## Information
──────────

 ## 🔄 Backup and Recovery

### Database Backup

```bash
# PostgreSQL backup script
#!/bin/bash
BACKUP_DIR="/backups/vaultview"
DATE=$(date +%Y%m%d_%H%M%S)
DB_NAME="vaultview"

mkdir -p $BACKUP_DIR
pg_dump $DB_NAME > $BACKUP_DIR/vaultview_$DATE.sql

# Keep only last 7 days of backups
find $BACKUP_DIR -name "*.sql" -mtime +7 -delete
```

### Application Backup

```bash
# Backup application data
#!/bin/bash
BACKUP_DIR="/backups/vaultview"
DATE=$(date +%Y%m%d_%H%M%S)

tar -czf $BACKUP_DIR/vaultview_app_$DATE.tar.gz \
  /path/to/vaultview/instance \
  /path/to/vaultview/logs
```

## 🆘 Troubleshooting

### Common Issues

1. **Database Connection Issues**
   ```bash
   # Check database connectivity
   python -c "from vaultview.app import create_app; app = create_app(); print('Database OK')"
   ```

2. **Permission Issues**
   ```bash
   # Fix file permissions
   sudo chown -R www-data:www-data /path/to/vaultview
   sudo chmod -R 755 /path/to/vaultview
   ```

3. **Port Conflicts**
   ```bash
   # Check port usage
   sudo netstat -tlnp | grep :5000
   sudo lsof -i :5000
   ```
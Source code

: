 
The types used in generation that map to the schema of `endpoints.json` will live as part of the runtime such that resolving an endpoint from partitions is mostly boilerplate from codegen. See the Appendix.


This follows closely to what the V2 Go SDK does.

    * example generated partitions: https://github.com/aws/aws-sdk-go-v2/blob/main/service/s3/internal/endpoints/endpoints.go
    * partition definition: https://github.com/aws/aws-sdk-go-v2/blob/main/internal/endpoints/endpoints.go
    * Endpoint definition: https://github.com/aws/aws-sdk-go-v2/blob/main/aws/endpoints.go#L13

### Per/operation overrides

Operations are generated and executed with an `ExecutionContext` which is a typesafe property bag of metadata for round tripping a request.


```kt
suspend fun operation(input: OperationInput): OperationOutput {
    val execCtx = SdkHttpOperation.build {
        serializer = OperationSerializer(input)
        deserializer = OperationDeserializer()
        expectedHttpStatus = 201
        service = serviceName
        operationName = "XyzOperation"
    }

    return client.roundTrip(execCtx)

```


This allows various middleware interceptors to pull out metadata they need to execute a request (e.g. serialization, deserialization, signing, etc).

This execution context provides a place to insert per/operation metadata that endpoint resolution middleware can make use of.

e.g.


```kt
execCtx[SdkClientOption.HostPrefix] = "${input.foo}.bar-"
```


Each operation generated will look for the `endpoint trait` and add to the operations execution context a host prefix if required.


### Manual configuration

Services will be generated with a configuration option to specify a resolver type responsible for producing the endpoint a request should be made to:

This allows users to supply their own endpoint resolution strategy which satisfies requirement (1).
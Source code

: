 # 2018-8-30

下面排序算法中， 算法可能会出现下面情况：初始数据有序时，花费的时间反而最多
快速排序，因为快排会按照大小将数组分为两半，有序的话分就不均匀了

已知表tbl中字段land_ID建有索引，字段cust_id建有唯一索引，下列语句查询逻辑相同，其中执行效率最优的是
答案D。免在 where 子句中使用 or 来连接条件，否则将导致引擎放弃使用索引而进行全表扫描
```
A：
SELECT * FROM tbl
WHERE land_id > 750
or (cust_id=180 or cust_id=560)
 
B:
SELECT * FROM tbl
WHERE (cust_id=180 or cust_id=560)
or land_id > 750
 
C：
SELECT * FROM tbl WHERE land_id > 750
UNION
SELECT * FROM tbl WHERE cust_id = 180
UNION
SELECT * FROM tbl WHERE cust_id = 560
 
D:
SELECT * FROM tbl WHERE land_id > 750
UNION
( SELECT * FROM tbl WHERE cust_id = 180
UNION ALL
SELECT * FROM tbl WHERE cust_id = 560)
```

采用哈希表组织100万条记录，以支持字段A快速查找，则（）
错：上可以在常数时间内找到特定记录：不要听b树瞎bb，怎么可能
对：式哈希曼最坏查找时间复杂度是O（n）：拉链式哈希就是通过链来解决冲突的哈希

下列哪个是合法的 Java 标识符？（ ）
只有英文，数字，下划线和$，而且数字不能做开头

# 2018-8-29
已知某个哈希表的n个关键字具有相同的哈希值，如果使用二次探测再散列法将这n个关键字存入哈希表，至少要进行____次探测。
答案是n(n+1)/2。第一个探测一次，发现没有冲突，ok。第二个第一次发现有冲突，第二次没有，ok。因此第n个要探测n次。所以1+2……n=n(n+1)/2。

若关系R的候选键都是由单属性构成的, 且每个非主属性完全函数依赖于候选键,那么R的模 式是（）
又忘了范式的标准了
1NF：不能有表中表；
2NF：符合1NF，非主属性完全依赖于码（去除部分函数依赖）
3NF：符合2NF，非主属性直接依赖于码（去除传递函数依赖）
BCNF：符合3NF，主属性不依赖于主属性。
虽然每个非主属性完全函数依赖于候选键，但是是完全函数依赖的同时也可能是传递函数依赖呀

──────────

## Work instructions
Using the word "input" as the filter, copy each matching line from the material.

## Exercise solution
suspend fun operation(input: OperationInput): OperationOutput {
        serializer = OperationSerializer(input)
execCtx[SdkClientOption.HostPrefix] = "${input.foo}.bar-"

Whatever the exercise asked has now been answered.